Out of curiosity, the human body model for capacitance is 100 pF. Is that enough to cause the damage we're talking about?
Short answer, yes.
Longer answer: the input capacitance for a CMOS logic gate is approximately 5 pf, or 5% of the capacitance of the human body. If the chip was stabilized at a static potential of, say, 1 kV with respect to ground, and you touched one pin of it (you always touch one pin before you touch the others), then the 5 pf capacitor dissipating into the 100 pf capacitor of your body is going to bring the voltage of your body only up a little bit, roughly 5% of the original 1 kV. That means that, after equalization, the input pin is at a potential very close to ground, while the rest of the chip is still at its original 1000V. In other words, most of the static voltage that was on the chip is now present across the thin dielectric of the input transistor. Will the dielectric break down under that high voltage?

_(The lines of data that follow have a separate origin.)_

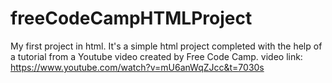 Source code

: # freeCodeCampHTMLProject
My first project in html. It's a simple html project completed with the help of a tutorial from a Youtube video created by Free Code Camp. 
video link: https://www.youtube.com/watch?v=mU6anWqZJcc&t=7030s
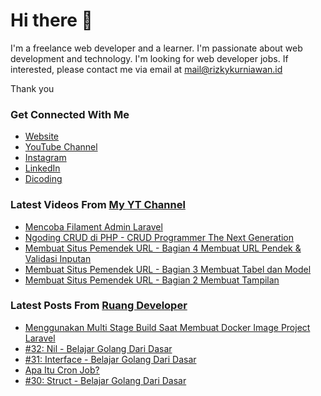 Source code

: # Hi there 👋

I'm a freelance web developer and a learner. I'm passionate about web development and technology. I'm looking for web developer jobs. If interested, please contact me via email at mail@rizkykurniawan.id

Thank you

### Get Connected With Me
- [Website](https://www.rizkykurniawan.id)
- [YouTube Channel](https://www.youtube.com/kykurniawan)
- [Instagram](https://instagram.com/qwertykurniawan)
- [LinkedIn](https://www.linkedin.com/in/kykurniawan/)
- [Dicoding](https://www.dicoding.com/users/rizkykurniawan)

### Latest Videos From [My YT Channel](https://www.youtube.com/kykurniawan)
<!-- YOUTUBE:START -->
- [Mencoba Filament Admin Laravel](https://www.youtube.com/watch?v=I2gtdn-S9h8)
- [Ngoding CRUD di PHP -  CRUD Programmer The Next Generation](https://www.youtube.com/watch?v=vr0OO-IQ4w4)
- [Membuat Situs Pemendek URL - Bagian 4 Membuat URL Pendek &amp; Validasi Inputan](https://www.youtube.com/watch?v=zmLwSpuMzKY)
- [Membuat Situs Pemendek URL - Bagian 3 Membuat Tabel dan Model](https://www.youtube.com/watch?v=YPmMm17XQDc)
- [Membuat Situs Pemendek URL - Bagian 2 Membuat Tampilan](https://www.youtube.com/watch?v=fW2CVksow9k)
<!-- YOUTUBE:END -->

### Latest Posts From [Ruang Developer](https://www.ruangdeveloper.com)
<!-- RUANGDEVELOPER:START -->
- [Menggunakan Multi Stage Build Saat Membuat Docker Image Project Laravel](https://www.ruangdeveloper.com/blog/menggunakan-multi-stage-build-saat-membuat-docker-image-project-laravel/)
- [#32: Nil - Belajar Golang Dari Dasar](https://www.ruangdeveloper.com/blog/golang-nil/)
- [#31: Interface - Belajar Golang Dari Dasar](https://www.ruangdeveloper.com/blog/golang-interface/)
- [Apa Itu Cron Job?](https://www.ruangdeveloper.com/blog/apa-itu-cron-job/)
- [#30: Struct - Belajar Golang Dari Dasar](https://www.ruangdeveloper.com/blog/golang-struct/)
<!-- RUANGDEVELOPER:END -->

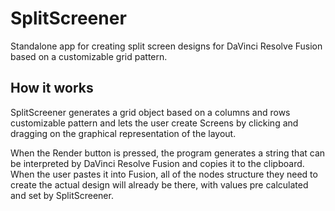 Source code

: # SplitScreener

Standalone app for creating split screen designs for DaVinci Resolve Fusion based on a customizable grid pattern.

## How it works

SplitScreener generates a grid object based on a columns and rows customizable pattern and lets the user create
Screens by clicking and dragging on the graphical representation of the layout.

When the Render button is pressed, the program generates a string that can be interpreted by DaVinci Resolve Fusion
and copies it to the clipboard. When the user pastes it into Fusion, all of the nodes structure they need to
create the actual design will already be there, with values pre calculated and set by SplitScreener.

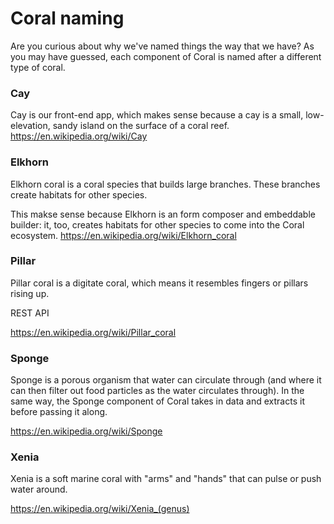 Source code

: # Coral naming

Are you curious about why we've named things the way that we have? As you may have guessed, each component of Coral is named after a different type of coral.

### Cay

Cay is our front-end app, which makes sense because a cay is a small, low-elevation, sandy island on the surface of a coral reef. https://en.wikipedia.org/wiki/Cay

### Elkhorn

Elkhorn coral is a coral species that builds large branches. These branches create habitats for other species.

This makse sense because Elkhorn is an form composer and embeddable builder: it, too, creates habitats for other species to come into the Coral ecosystem. https://en.wikipedia.org/wiki/Elkhorn_coral

### Pillar

Pillar coral is a digitate coral, which means it resembles fingers or pillars rising up.

REST API

https://en.wikipedia.org/wiki/Pillar_coral


### Sponge

Sponge is a porous organism that water can circulate through (and where it can then filter out food particles as the water circulates through). In the same way, the Sponge component of Coral takes in data and extracts it before passing it along.

https://en.wikipedia.org/wiki/Sponge

### Xenia

Xenia is a soft marine coral with "arms" and "hands" that can pulse or push water around.

https://en.wikipedia.org/wiki/Xenia_(genus)
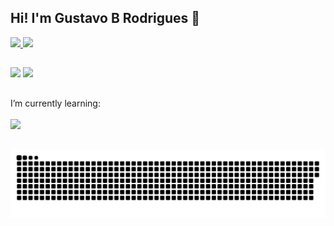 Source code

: <!-- ### Hi there 👋 -->

## Hi! I'm Gustavo B Rodrigues 👋
 <div>
  <a href="https://github.com/gutobr9">
  <img height="160em" src="https://github-readme-stats.vercel.app/api?username=gutobr9&show_icons=true&theme=dark&include_all_commits=true&count_private=true"/>
  <img height="160em" src="https://github-readme-stats.vercel.app/api/top-langs/?username=gutobr9&layout=compact&langs_count=7&theme=dark"/>
</div>
  
 ##
  <a href = "mailto:gustavo.bezerrarodrigues@gmail.com"><img src="https://img.shields.io/badge/-Gmail-%23333?style=for-the-badge&logo=gmail&logoColor=white" target="_blank"></a>
  <a href="https://www.linkedin.com/in/gustavobrodrigues" target="_blank"><img src="https://img.shields.io/badge/-LinkedIn-%230077B5?style=for-the-badge&logo=linkedin&logoColor=white" target="_blank"></a> 
 <br/>
  ##
 I’m currently learning:
 <br/> <br/>
 <img src="https://img.icons8.com/color/48/000000/python--v2.png"/>
 ##
<div> 
 
 
  ![Snake animation](https://github.com/gutobr9/gutobr9/blob/output/github-contribution-grid-snake.svg)
 
</div>

<!--
**gutobr9/gutobr9** is a ✨ _special_ ✨ repository because its `README.md` (this file) appears on your GitHub profile.

Here are some ideas to get you started:

- 🔭 I’m currently working on ...
- 🌱 I’m currently learning ...
- 👯 I’m looking to collaborate on ...
- 🤔 I’m looking for help with ...
- 💬 Ask me about ...
- 📫 How to reach me: ...
- 😄 Pronouns: ...
- ⚡ Fun fact: ...
-->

This is pretty nearly the same as what happens if you had neither a grounding strap nor a static mat, and you picked up a chip that was at near ground potential while you had a static charge on your body (except the sign of the charge may be reversed, a bookkeeping issue only).
OK, it could be that a person walking around has more opportunity to build up a significant static charge than an object laying on the bench. By that logic, maybe the wrist strap might be a bit more important than the antistatic mat. But they're both important.
Another thing to note -- it doesn't make a whole lot of difference whether things are at ground potential or not -- what matters is that they're all at the SAME potential. So it's more important to see to it that there's a current path between your wrist and the work surface than to see to it that there's a path between your wrist and earth ground.